**Work item**
Keep only the lines of the material below that contain the word "turno". Copy those lines.

**Materials provided**
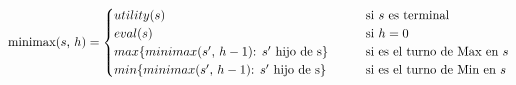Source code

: \documentclass[preview]{standalone}
\begin{document}
\begin{align*}
\text{minimax($s$, $h$)} =  \begin{cases}
                                 utility(s) \qquad &\text{si $s$ es terminal} \cr
                                 eval(s) \qquad &\text{si $h = 0$} \cr
                                 max\{minimax(\text{$s'$, $h-1$): $s'$ hijo de }$s$\}\qquad &\text{si es el turno de Max en $s$} \cr
                                 min\{minimax(\text{$s'$, $h-1$): $s'$ hijo de }$s$\}\qquad &\text{si es el turno de Min en $s$} \cr
                                 \end{cases}
\end{align*}
\end{document}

**Response to the exercise**
                                 max\{minimax(\text{$s'$, $h-1$): $s'$ hijo de }$s$\}\qquad &\text{si es el turno de Max en $s$} \cr
                                 min\{minimax(\text{$s'$, $h-1$): $s'$ hijo de }$s$\}\qquad &\text{si es el turno de Min en $s$} \cr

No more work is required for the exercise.